2 of 117 comments (clear)

  1. Re:Wow, Infoworld by Anonymous Coward · · Score: 2, Insightful

    Not only C++. With WebAssembly one can have a python, swift or go interpreter in the browser. WebAssembly will probably start reducing market share for Javascript which to me is a good thing as I've wasted uncountable hours nitpicking small syntax javascript errors that were causing problems.
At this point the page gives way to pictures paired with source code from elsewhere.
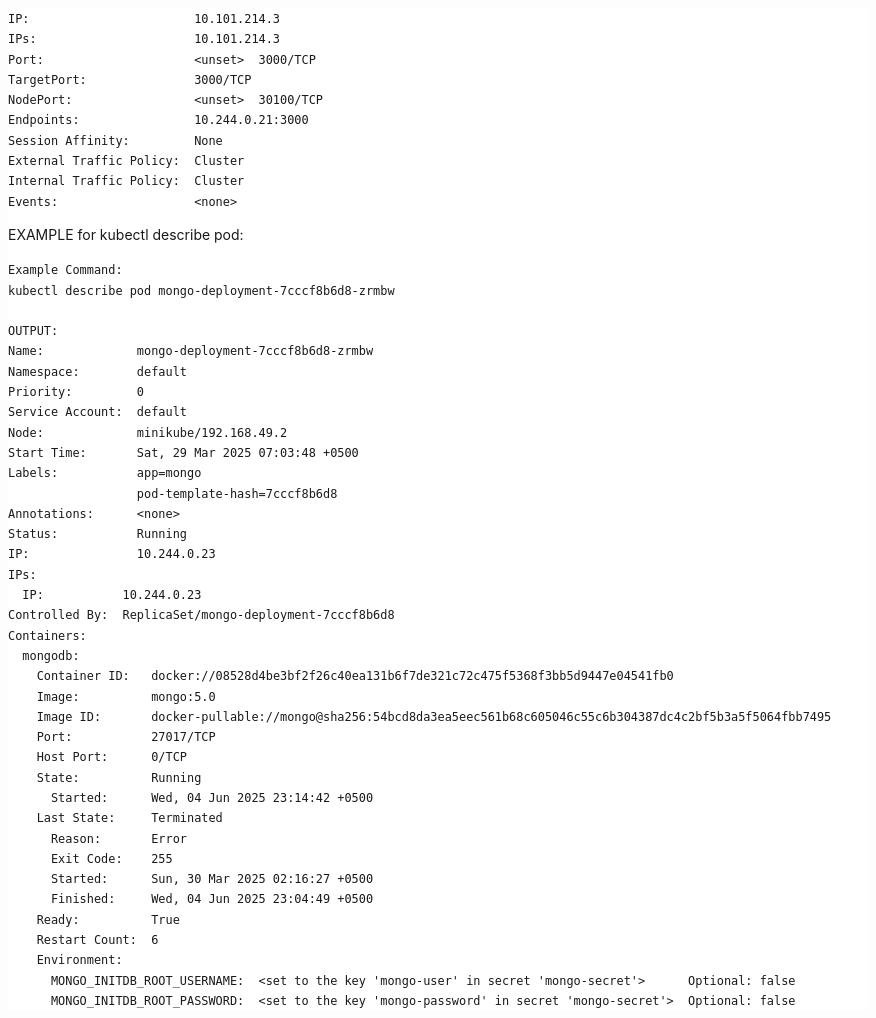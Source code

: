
 ```
IP:                       10.101.214.3
IPs:                      10.101.214.3
Port:                     <unset>  3000/TCP
TargetPort:               3000/TCP
NodePort:                 <unset>  30100/TCP
Endpoints:                10.244.0.21:3000
Session Affinity:         None
External Traffic Policy:  Cluster
Internal Traffic Policy:  Cluster
Events:                   <none>
```

EXAMPLE for kubectl describe pod:
```
Example Command:
kubectl describe pod mongo-deployment-7cccf8b6d8-zrmbw                                  

OUTPUT:
Name:             mongo-deployment-7cccf8b6d8-zrmbw
Namespace:        default
Priority:         0
Service Account:  default
Node:             minikube/192.168.49.2
Start Time:       Sat, 29 Mar 2025 07:03:48 +0500
Labels:           app=mongo
                  pod-template-hash=7cccf8b6d8
Annotations:      <none>
Status:           Running
IP:               10.244.0.23
IPs:
  IP:           10.244.0.23
Controlled By:  ReplicaSet/mongo-deployment-7cccf8b6d8
Containers:
  mongodb:
    Container ID:   docker://08528d4be3bf2f26c40ea131b6f7de321c72c475f5368f3bb5d9447e04541fb0
    Image:          mongo:5.0
    Image ID:       docker-pullable://mongo@sha256:54bcd8da3ea5eec561b68c605046c55c6b304387dc4c2bf5b3a5f5064fbb7495
    Port:           27017/TCP
    Host Port:      0/TCP
    State:          Running
      Started:      Wed, 04 Jun 2025 23:14:42 +0500
    Last State:     Terminated
      Reason:       Error
      Exit Code:    255
      Started:      Sun, 30 Mar 2025 02:16:27 +0500
      Finished:     Wed, 04 Jun 2025 23:04:49 +0500
    Ready:          True
    Restart Count:  6
    Environment:
      MONGO_INITDB_ROOT_USERNAME:  <set to the key 'mongo-user' in secret 'mongo-secret'>      Optional: false
      MONGO_INITDB_ROOT_PASSWORD:  <set to the key 'mongo-password' in secret 'mongo-secret'>  Optional: false

```
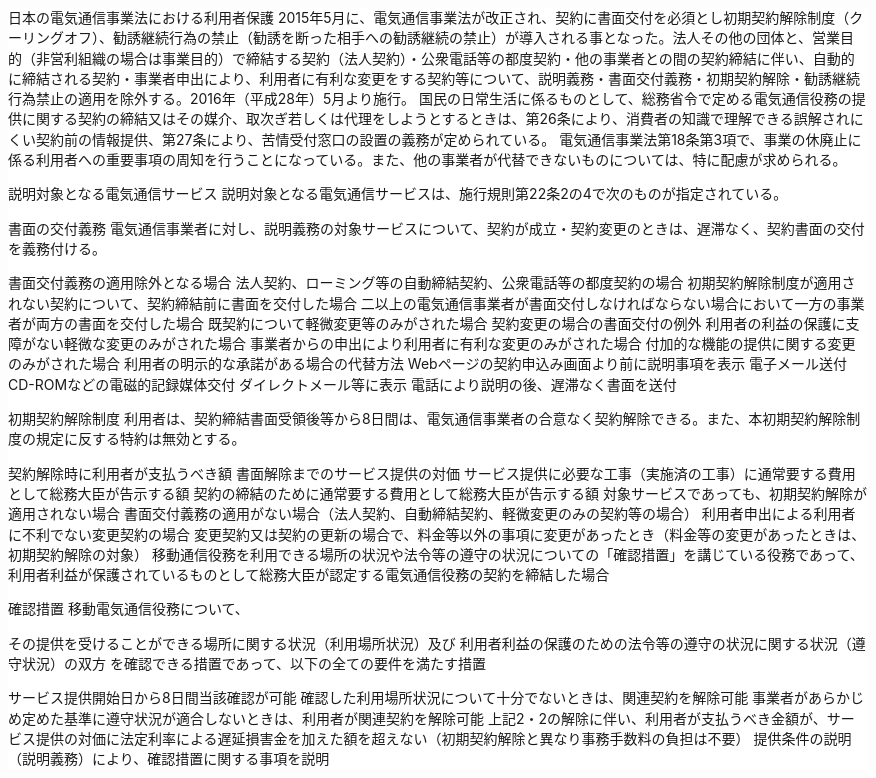 日本の電気通信事業法における利用者保護
2015年5月に、電気通信事業法が改正され、契約に書面交付を必須とし初期契約解除制度（クーリングオフ）、勧誘継続行為の禁止（勧誘を断った相手への勧誘継続の禁止）が導入される事となった。法人その他の団体と、営業目的（非営利組織の場合は事業目的）で締結する契約（法人契約）・公衆電話等の都度契約・他の事業者との間の契約締結に伴い、自動的に締結される契約・事業者申出により、利用者に有利な変更をする契約等について、説明義務・書面交付義務・初期契約解除・勧誘継続行為禁止の適用を除外する。2016年（平成28年）5月より施行。
国民の日常生活に係るものとして、総務省令で定める電気通信役務の提供に関する契約の締結又はその媒介、取次ぎ若しくは代理をしようとするときは、第26条により、消費者の知識で理解できる誤解されにくい契約前の情報提供、第27条により、苦情受付窓口の設置の義務が定められている。
電気通信事業法第18条第3項で、事業の休廃止に係る利用者への重要事項の周知を行うことになっている。また、他の事業者が代替できないものについては、特に配慮が求められる。

説明対象となる電気通信サービス
説明対象となる電気通信サービスは、施行規則第22条2の4で次のものが指定されている。

書面の交付義務
電気通信事業者に対し、説明義務の対象サービスについて、契約が成立・契約変更のときは、遅滞なく、契約書面の交付を義務付ける。

書面交付義務の適用除外となる場合
法人契約、ローミング等の自動締結契約、公衆電話等の都度契約の場合
初期契約解除制度が適用されない契約について、契約締結前に書面を交付した場合
二以上の電気通信事業者が書面交付しなければならない場合において一方の事業者が両方の書面を交付した場合
既契約について軽微変更等のみがされた場合
契約変更の場合の書面交付の例外
利用者の利益の保護に支障がない軽微な変更のみがされた場合
事業者からの申出により利用者に有利な変更のみがされた場合
付加的な機能の提供に関する変更のみがされた場合
利用者の明示的な承諾がある場合の代替方法
Webページの契約申込み画面より前に説明事項を表示
電子メール送付
CD-ROMなどの電磁的記録媒体交付
ダイレクトメール等に表示
電話により説明の後、遅滞なく書面を送付

初期契約解除制度
利用者は、契約締結書面受領後等から8日間は、電気通信事業者の合意なく契約解除できる。また、本初期契約解除制度の規定に反する特約は無効とする。

契約解除時に利用者が支払うべき額
書面解除までのサービス提供の対価
サービス提供に必要な工事（実施済の工事）に通常要する費用として総務大臣が告示する額
契約の締結のために通常要する費用として総務大臣が告示する額
対象サービスであっても、初期契約解除が適用されない場合
書面交付義務の適用がない場合（法人契約、自動締結契約、軽微変更のみの契約等の場合）
利用者申出による利用者に不利でない変更契約の場合
変更契約又は契約の更新の場合で、料金等以外の事項に変更があったとき（料金等の変更があったときは、初期契約解除の対象）
移動通信役務を利用できる場所の状況や法令等の遵守の状況についての「確認措置」を講じている役務であって、利用者利益が保護されているものとして総務大臣が認定する電気通信役務の契約を締結した場合

確認措置
移動電気通信役務について、

その提供を受けることができる場所に関する状況（利用場所状況）及び
利用者利益の保護のための法令等の遵守の状況に関する状況（遵守状況）の双方
を確認できる措置であって、以下の全ての要件を満たす措置

サービス提供開始日から8日間当該確認が可能
確認した利用場所状況について十分でないときは、関連契約を解除可能
事業者があらかじめ定めた基準に遵守状況が適合しないときは、利用者が関連契約を解除可能
上記2・2の解除に伴い、利用者が支払うべき金額が、サービス提供の対価に法定利率による遅延損害金を加えた額を超えない（初期契約解除と異なり事務手数料の負担は不要）
提供条件の説明（説明義務）により、確認措置に関する事項を説明

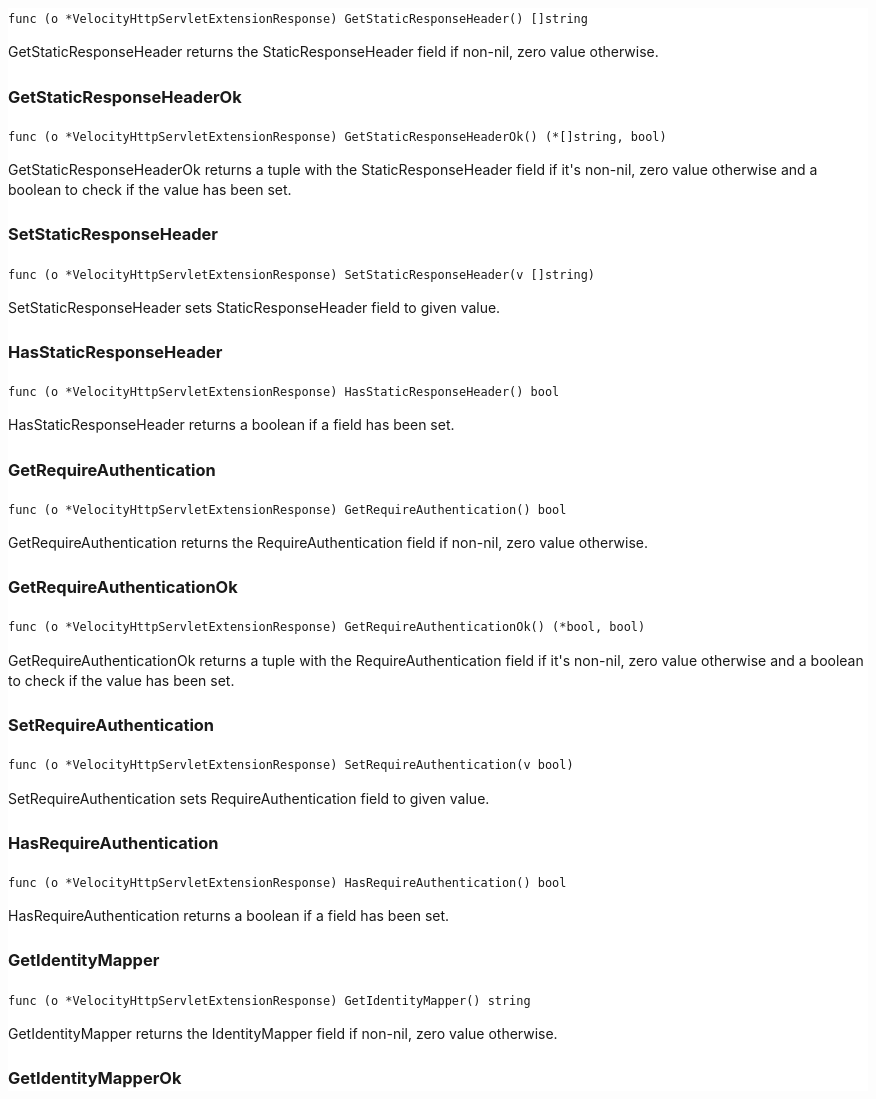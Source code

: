 `func (o *VelocityHttpServletExtensionResponse) GetStaticResponseHeader() []string`

GetStaticResponseHeader returns the StaticResponseHeader field if non-nil, zero value otherwise.

### GetStaticResponseHeaderOk

`func (o *VelocityHttpServletExtensionResponse) GetStaticResponseHeaderOk() (*[]string, bool)`

GetStaticResponseHeaderOk returns a tuple with the StaticResponseHeader field if it's non-nil, zero value otherwise
and a boolean to check if the value has been set.

### SetStaticResponseHeader

`func (o *VelocityHttpServletExtensionResponse) SetStaticResponseHeader(v []string)`

SetStaticResponseHeader sets StaticResponseHeader field to given value.

### HasStaticResponseHeader

`func (o *VelocityHttpServletExtensionResponse) HasStaticResponseHeader() bool`

HasStaticResponseHeader returns a boolean if a field has been set.

### GetRequireAuthentication

`func (o *VelocityHttpServletExtensionResponse) GetRequireAuthentication() bool`

GetRequireAuthentication returns the RequireAuthentication field if non-nil, zero value otherwise.

### GetRequireAuthenticationOk

`func (o *VelocityHttpServletExtensionResponse) GetRequireAuthenticationOk() (*bool, bool)`

GetRequireAuthenticationOk returns a tuple with the RequireAuthentication field if it's non-nil, zero value otherwise
and a boolean to check if the value has been set.

### SetRequireAuthentication

`func (o *VelocityHttpServletExtensionResponse) SetRequireAuthentication(v bool)`

SetRequireAuthentication sets RequireAuthentication field to given value.

### HasRequireAuthentication

`func (o *VelocityHttpServletExtensionResponse) HasRequireAuthentication() bool`

HasRequireAuthentication returns a boolean if a field has been set.

### GetIdentityMapper

`func (o *VelocityHttpServletExtensionResponse) GetIdentityMapper() string`

GetIdentityMapper returns the IdentityMapper field if non-nil, zero value otherwise.

### GetIdentityMapperOk

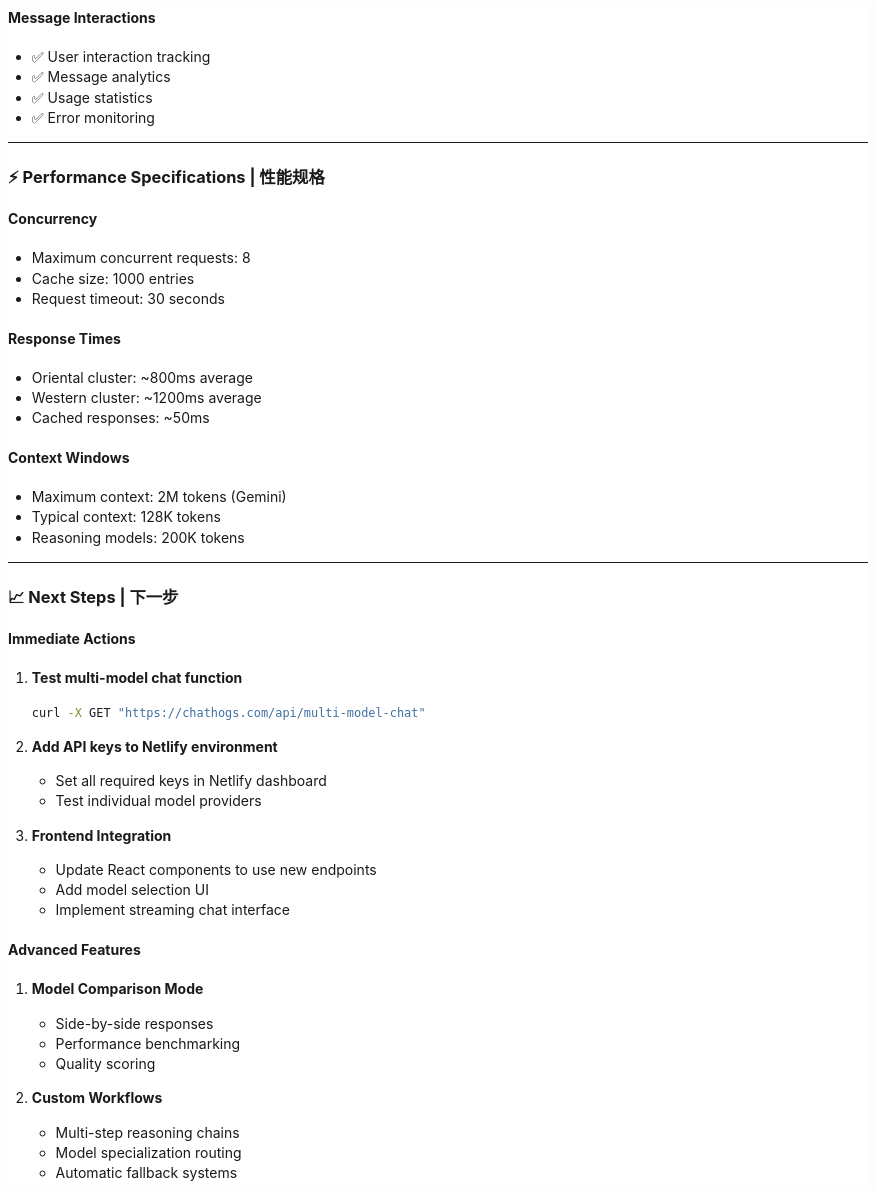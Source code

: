 #### **Message Interactions**
- ✅ User interaction tracking
- ✅ Message analytics
- ✅ Usage statistics
- ✅ Error monitoring

---

### ⚡ **Performance Specifications | 性能规格**

#### **Concurrency**
- Maximum concurrent requests: 8
- Cache size: 1000 entries
- Request timeout: 30 seconds

#### **Response Times** 
- Oriental cluster: ~800ms average
- Western cluster: ~1200ms average
- Cached responses: ~50ms

#### **Context Windows**
- Maximum context: 2M tokens (Gemini)
- Typical context: 128K tokens
- Reasoning models: 200K tokens

---

### 📈 **Next Steps | 下一步**

#### **Immediate Actions**
1. **Test multi-model chat function**
   ```bash
   curl -X GET "https://chathogs.com/api/multi-model-chat"
   ```

2. **Add API keys to Netlify environment**
   - Set all required keys in Netlify dashboard
   - Test individual model providers

3. **Frontend Integration**
   - Update React components to use new endpoints
   - Add model selection UI
   - Implement streaming chat interface

#### **Advanced Features**
1. **Model Comparison Mode**
   - Side-by-side responses
   - Performance benchmarking
   - Quality scoring

2. **Custom Workflows**
   - Multi-step reasoning chains
   - Model specialization routing
   - Automatic fallback systems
    I still think C++ has lots of flaws that are totally unnecessary. For example designers insist on not making syntatical breaking changes in C++ which to me is senseless. They could come up with a common bytecode as swift has already done. Then you can just simplify C++ making breaking changes as there will be still binary compatiblity (which at the end of the day is what one wants). That would lead to huge amount of reduction of unnecessary complexity in C++, cleaner code, remove unnecessary undefined behaviour, faster compile times... That would make C++ developers way happier and probably increase its usage with has been stagnant for a long time already.

  2. Re:You forgot WebAssembly! by Thiez · · Score: 3, Insightful

    It's the most important because it's the final nail in the coffin for readable JavaScript.

    Clearly you haven't been reading minified JavaScript recently. JavaScript hasn't been readable for years, and the world didn't end.

    JavaScript as we know it is now over

    I'd love to hear how you "know it" today, because the JavaScript served by most websites might as well have been a big binary blob.

    Downthread you mention:

    You're missing the point, this about more than just advanced users.

    Surely that is a completely separate concern? Non-advanced users have never been able to read JavaScript. And when WebAssembly becomes more popular, the non-advanced users won't be able to read that, too. So from their perspective nothing changes.